• Task requirements:
Every line below that contains "NodeList" is to be copied.

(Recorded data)
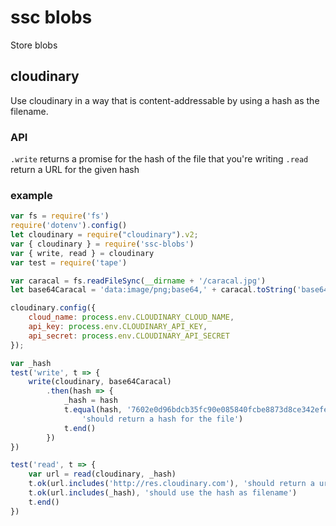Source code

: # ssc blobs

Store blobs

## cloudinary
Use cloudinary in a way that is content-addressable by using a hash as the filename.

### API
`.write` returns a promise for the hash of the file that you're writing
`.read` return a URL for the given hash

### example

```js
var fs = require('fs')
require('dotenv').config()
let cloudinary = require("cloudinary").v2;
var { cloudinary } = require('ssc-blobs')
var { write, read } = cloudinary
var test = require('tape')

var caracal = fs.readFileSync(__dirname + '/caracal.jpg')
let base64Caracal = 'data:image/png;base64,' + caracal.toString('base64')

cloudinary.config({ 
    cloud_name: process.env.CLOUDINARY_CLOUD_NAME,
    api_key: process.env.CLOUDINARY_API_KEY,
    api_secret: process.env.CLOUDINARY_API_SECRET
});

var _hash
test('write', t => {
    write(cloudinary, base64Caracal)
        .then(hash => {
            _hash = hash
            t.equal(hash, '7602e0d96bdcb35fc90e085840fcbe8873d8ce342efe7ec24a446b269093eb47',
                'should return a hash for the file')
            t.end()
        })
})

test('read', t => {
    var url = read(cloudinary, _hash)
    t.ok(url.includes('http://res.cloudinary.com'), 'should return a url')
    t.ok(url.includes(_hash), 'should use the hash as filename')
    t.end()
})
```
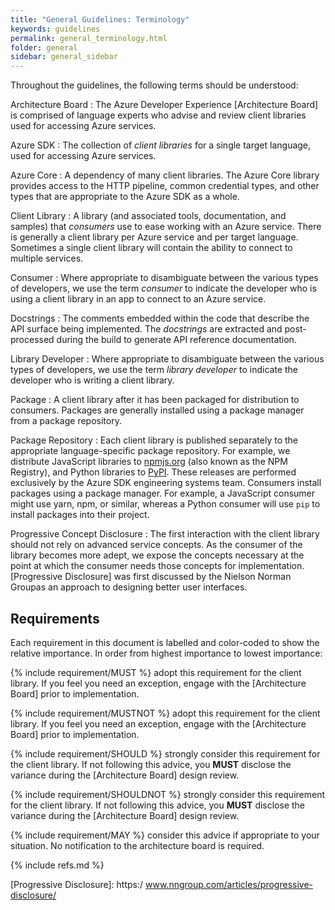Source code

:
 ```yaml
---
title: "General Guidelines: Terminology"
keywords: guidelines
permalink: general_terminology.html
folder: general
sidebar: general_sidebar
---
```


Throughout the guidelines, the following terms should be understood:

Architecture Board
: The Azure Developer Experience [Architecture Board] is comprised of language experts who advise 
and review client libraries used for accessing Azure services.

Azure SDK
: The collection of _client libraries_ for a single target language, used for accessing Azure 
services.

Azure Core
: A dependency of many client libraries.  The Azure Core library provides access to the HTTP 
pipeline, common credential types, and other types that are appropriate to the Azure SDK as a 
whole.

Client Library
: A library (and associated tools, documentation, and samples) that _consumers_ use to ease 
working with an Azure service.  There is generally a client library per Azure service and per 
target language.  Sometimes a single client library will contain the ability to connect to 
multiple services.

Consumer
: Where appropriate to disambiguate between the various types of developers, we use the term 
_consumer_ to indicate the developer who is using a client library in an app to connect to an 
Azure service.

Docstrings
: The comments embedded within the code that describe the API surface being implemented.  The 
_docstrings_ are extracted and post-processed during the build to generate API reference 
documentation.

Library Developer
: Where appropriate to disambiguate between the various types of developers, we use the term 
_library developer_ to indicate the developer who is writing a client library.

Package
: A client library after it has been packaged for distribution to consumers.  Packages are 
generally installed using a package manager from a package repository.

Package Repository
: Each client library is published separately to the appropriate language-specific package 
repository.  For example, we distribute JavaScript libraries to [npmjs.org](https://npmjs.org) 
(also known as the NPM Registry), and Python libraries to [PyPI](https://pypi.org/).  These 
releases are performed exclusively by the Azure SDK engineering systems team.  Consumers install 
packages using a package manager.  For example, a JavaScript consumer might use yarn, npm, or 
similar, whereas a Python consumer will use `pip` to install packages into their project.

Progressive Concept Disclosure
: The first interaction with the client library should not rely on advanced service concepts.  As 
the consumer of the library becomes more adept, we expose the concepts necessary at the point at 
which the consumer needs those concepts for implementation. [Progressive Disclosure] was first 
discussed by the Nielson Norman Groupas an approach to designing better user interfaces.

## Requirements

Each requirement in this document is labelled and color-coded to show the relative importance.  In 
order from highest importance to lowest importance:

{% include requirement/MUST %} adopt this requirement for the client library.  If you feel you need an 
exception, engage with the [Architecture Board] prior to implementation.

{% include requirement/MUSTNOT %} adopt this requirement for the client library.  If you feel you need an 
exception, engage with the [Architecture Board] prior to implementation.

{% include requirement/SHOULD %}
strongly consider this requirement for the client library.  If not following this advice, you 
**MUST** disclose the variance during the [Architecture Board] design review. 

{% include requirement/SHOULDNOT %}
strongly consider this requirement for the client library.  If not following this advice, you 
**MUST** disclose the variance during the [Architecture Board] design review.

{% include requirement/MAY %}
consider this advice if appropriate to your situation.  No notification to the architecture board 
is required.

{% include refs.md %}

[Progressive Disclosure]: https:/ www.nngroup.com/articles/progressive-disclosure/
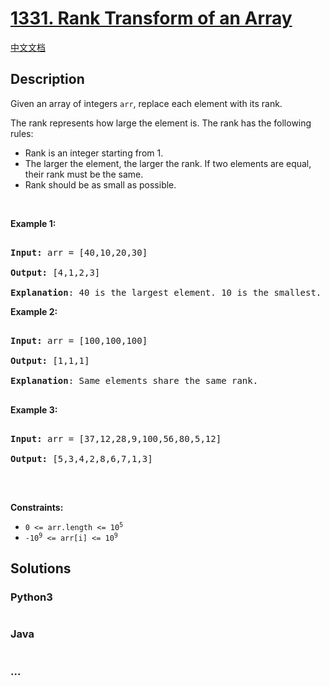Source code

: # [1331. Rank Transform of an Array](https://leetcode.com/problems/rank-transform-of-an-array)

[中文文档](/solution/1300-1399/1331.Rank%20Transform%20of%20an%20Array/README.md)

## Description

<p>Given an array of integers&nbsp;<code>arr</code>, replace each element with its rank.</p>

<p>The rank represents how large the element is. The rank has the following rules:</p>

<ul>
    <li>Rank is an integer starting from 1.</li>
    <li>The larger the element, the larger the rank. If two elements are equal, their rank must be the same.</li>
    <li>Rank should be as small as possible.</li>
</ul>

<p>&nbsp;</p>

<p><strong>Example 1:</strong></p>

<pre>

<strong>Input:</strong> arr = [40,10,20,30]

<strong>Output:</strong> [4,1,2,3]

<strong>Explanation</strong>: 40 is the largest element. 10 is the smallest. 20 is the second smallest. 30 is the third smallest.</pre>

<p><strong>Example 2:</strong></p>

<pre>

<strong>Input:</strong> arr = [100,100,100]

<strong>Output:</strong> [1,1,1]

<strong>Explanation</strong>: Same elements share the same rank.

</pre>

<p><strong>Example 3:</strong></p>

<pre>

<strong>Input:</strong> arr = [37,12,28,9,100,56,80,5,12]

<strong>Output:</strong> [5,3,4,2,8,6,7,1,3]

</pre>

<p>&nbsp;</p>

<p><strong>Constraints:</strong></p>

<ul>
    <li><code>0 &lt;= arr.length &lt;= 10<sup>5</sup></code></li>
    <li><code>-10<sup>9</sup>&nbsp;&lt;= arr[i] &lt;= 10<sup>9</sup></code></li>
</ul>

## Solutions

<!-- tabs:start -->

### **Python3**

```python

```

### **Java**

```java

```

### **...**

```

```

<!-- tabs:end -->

==

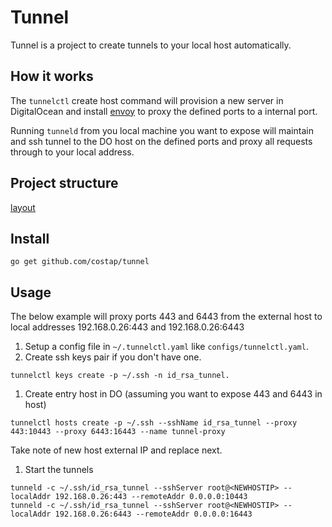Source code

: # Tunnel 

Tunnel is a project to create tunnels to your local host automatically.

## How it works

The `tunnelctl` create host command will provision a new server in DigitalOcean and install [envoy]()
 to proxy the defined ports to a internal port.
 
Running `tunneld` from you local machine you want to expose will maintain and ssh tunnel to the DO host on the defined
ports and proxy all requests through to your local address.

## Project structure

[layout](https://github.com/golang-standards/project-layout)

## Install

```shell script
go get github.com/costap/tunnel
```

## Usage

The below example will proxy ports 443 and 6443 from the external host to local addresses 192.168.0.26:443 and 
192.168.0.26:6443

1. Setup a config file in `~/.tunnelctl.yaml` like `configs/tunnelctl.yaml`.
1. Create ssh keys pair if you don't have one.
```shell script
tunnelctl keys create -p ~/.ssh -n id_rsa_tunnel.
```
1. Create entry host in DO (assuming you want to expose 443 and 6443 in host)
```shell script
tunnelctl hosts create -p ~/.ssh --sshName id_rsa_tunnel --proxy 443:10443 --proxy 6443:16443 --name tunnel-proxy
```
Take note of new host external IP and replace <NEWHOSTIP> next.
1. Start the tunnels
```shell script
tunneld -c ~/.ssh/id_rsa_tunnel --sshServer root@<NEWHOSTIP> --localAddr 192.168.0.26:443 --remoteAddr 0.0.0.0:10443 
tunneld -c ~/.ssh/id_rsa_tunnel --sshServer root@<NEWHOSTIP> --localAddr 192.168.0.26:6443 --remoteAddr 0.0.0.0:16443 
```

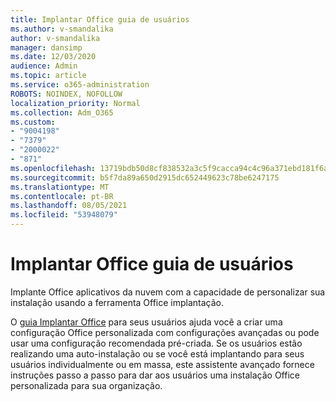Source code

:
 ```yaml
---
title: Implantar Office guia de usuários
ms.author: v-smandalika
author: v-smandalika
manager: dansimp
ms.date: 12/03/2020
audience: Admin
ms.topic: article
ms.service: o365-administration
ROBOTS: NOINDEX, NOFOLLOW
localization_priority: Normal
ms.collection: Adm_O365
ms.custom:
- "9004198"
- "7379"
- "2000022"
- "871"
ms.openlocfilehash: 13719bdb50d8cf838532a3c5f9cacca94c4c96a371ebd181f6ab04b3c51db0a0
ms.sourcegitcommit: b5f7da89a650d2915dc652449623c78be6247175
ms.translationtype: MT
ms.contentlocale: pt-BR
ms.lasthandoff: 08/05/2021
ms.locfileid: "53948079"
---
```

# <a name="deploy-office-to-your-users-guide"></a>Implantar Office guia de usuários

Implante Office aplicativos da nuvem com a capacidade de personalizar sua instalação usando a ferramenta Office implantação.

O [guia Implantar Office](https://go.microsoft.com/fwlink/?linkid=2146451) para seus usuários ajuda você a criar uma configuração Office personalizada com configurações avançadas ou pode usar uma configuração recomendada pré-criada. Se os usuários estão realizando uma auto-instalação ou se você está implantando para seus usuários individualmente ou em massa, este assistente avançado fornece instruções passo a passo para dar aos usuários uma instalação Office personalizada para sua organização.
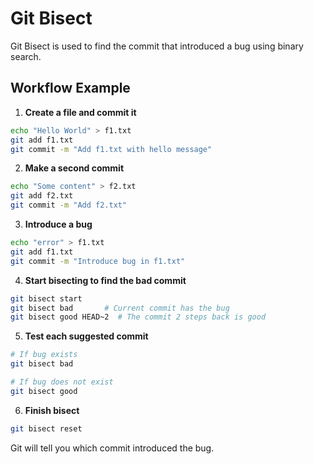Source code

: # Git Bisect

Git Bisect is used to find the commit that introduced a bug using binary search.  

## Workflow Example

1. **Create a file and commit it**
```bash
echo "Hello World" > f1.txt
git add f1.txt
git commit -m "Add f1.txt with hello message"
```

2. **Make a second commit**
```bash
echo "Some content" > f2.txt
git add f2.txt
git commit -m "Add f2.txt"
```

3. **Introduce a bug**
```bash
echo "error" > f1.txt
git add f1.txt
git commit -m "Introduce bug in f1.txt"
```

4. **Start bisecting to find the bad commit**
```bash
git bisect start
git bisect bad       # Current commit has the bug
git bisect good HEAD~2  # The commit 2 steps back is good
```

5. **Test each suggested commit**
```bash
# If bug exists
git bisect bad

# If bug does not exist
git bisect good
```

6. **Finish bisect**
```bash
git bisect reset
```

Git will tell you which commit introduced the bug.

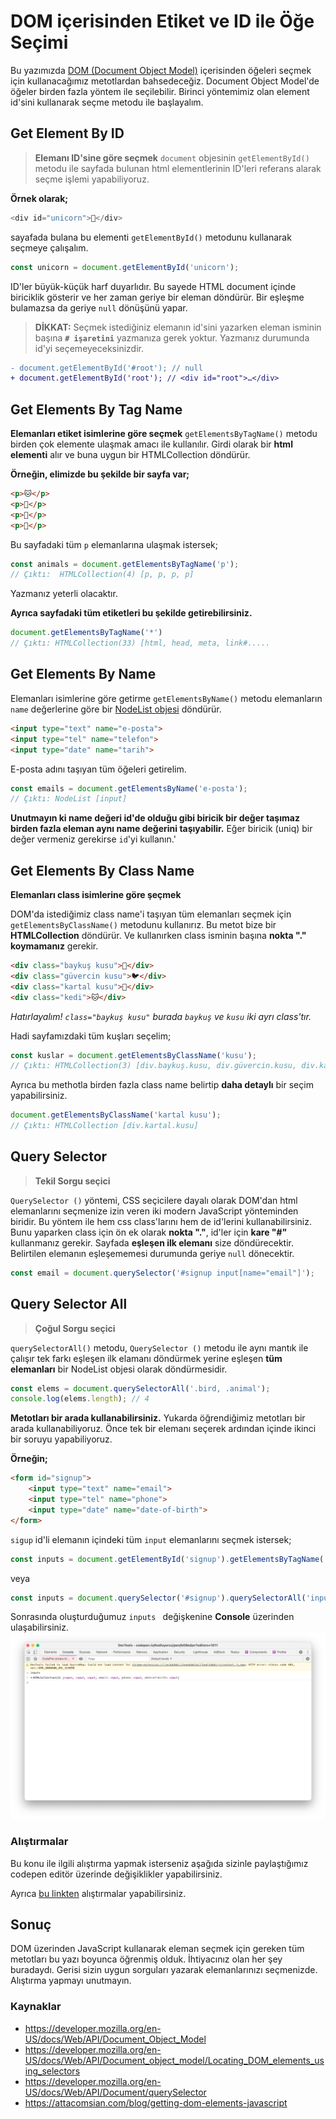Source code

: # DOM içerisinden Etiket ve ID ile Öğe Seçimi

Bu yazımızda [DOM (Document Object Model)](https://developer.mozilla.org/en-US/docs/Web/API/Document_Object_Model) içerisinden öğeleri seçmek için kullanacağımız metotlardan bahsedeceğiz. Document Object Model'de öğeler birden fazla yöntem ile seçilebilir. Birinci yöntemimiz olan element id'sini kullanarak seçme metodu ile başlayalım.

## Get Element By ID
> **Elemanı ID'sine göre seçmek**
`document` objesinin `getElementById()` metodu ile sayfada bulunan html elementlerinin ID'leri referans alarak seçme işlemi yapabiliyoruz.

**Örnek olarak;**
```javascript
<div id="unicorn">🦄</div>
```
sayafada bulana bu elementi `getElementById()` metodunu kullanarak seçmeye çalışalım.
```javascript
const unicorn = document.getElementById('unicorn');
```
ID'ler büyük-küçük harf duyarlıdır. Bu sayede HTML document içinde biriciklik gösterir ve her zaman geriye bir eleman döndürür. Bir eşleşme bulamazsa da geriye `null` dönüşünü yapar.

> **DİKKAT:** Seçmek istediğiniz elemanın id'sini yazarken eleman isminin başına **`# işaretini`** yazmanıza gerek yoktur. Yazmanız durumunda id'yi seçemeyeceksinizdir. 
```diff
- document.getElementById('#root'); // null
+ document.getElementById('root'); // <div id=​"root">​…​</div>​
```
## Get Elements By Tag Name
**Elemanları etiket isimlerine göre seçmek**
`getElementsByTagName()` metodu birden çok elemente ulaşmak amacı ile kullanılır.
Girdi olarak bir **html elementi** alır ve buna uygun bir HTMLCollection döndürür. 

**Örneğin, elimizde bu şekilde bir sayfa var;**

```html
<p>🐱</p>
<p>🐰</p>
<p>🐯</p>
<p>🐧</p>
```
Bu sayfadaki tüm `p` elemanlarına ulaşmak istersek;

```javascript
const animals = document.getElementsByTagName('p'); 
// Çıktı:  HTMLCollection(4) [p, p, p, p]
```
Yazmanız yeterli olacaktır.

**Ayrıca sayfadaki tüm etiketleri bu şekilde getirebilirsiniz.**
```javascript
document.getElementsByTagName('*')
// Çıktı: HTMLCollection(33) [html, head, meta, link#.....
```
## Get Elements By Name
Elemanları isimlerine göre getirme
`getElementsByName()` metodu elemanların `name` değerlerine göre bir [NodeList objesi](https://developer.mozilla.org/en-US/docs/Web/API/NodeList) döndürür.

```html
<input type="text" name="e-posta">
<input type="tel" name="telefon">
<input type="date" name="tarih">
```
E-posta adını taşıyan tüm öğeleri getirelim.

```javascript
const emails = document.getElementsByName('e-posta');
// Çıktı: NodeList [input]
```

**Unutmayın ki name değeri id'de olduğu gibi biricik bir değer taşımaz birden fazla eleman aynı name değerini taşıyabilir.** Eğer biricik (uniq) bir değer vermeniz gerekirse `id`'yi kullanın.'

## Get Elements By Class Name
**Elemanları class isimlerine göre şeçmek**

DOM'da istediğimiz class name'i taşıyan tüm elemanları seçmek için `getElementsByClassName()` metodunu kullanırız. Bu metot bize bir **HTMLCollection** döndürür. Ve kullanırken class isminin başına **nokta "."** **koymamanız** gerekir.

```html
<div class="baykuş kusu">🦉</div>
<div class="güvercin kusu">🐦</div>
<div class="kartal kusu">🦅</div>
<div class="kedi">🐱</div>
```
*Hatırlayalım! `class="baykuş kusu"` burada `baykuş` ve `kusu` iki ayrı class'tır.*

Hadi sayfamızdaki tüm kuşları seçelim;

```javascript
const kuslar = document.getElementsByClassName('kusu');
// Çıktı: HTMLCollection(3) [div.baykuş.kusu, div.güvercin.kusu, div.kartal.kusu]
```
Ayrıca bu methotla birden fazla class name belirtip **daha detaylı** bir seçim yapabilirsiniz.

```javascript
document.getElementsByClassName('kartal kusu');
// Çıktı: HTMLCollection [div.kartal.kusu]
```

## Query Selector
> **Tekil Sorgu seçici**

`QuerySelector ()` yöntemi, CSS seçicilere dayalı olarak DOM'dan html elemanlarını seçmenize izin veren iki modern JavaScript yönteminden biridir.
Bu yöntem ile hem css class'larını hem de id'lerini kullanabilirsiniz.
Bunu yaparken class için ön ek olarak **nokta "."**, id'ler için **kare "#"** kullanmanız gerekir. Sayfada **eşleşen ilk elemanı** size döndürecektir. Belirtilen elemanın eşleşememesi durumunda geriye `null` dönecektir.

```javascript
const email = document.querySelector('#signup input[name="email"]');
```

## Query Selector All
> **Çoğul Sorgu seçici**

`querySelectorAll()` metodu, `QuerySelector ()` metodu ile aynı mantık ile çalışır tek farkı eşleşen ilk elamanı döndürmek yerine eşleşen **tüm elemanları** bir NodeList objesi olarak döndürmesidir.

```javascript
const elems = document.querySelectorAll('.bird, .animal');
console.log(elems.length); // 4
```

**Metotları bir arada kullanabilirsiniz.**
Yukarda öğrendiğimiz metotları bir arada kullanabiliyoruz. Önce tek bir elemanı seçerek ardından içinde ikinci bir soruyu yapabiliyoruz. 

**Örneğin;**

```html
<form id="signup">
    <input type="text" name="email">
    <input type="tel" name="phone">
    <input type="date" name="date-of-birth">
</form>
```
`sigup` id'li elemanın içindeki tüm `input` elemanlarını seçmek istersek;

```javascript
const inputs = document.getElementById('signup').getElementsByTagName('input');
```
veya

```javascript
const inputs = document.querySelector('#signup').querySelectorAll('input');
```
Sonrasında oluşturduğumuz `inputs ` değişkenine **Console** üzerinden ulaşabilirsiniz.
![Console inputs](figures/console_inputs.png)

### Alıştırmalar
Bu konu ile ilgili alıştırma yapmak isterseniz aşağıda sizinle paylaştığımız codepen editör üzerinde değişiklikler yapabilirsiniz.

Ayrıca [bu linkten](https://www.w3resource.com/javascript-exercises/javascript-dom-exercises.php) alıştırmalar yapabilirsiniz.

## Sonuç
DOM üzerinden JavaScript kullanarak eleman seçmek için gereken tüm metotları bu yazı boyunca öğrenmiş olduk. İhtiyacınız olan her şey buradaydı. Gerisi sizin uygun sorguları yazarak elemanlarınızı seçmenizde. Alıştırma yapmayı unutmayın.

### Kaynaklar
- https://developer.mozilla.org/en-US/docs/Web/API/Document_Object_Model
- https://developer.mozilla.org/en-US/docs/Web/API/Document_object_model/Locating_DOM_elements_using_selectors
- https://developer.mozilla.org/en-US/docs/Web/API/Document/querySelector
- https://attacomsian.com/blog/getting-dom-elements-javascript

==

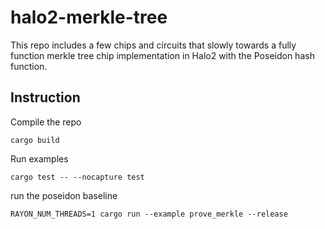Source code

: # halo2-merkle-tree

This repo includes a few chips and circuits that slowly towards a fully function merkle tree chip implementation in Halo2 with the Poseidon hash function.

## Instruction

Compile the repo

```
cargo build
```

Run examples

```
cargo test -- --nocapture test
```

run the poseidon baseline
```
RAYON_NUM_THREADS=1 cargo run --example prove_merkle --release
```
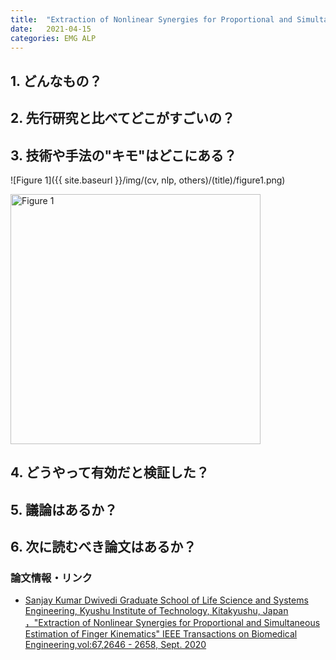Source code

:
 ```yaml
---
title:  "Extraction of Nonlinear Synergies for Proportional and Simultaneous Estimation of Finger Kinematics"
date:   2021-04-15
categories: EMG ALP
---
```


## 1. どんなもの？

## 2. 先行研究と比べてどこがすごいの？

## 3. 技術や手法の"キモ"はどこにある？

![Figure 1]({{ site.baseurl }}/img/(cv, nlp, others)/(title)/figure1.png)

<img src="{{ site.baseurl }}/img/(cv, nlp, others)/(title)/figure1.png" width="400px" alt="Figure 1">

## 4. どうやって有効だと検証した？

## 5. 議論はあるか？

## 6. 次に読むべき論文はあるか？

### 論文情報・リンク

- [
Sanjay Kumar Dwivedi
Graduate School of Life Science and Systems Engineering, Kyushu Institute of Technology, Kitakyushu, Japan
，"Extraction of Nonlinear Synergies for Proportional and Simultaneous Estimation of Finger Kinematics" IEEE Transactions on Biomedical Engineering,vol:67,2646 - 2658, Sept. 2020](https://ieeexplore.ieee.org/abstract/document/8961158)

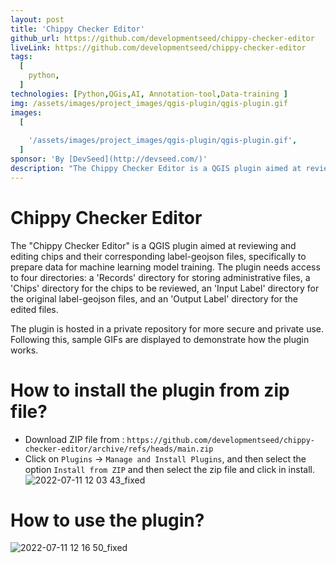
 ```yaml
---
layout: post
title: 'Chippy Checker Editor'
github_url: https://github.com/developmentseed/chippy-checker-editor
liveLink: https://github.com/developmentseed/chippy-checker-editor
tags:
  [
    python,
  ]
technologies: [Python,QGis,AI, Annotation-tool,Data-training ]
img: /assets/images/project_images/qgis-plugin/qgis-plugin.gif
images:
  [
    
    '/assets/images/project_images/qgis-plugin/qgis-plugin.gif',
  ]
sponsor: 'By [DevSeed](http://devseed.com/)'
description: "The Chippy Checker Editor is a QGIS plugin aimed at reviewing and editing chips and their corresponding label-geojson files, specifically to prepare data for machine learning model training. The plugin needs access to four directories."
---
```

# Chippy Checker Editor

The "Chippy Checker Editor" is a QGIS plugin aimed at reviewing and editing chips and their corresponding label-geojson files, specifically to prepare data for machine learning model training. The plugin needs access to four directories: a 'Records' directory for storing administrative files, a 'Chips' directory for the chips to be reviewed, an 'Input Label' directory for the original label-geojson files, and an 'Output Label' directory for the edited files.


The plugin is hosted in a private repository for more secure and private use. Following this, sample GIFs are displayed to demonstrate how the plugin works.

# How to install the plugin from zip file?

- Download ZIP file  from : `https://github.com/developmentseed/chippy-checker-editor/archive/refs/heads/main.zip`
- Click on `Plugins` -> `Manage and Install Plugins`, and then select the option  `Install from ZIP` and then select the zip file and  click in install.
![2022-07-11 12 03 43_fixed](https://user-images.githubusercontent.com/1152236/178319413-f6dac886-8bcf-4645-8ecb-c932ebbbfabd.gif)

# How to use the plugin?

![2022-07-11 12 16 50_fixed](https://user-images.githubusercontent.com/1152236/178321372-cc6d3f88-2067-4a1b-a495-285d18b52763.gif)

• Response area:
`getElementsByName()` metodu elemanların `name` değerlerine göre bir [NodeList objesi](https://developer.mozilla.org/en-US/docs/Web/API/NodeList) döndürür.
// Çıktı: NodeList [input]
`querySelectorAll()` metodu, `QuerySelector ()` metodu ile aynı mantık ile çalışır tek farkı eşleşen ilk elamanı döndürmek yerine eşleşen **tüm elemanları** bir NodeList objesi olarak döndürmesidir.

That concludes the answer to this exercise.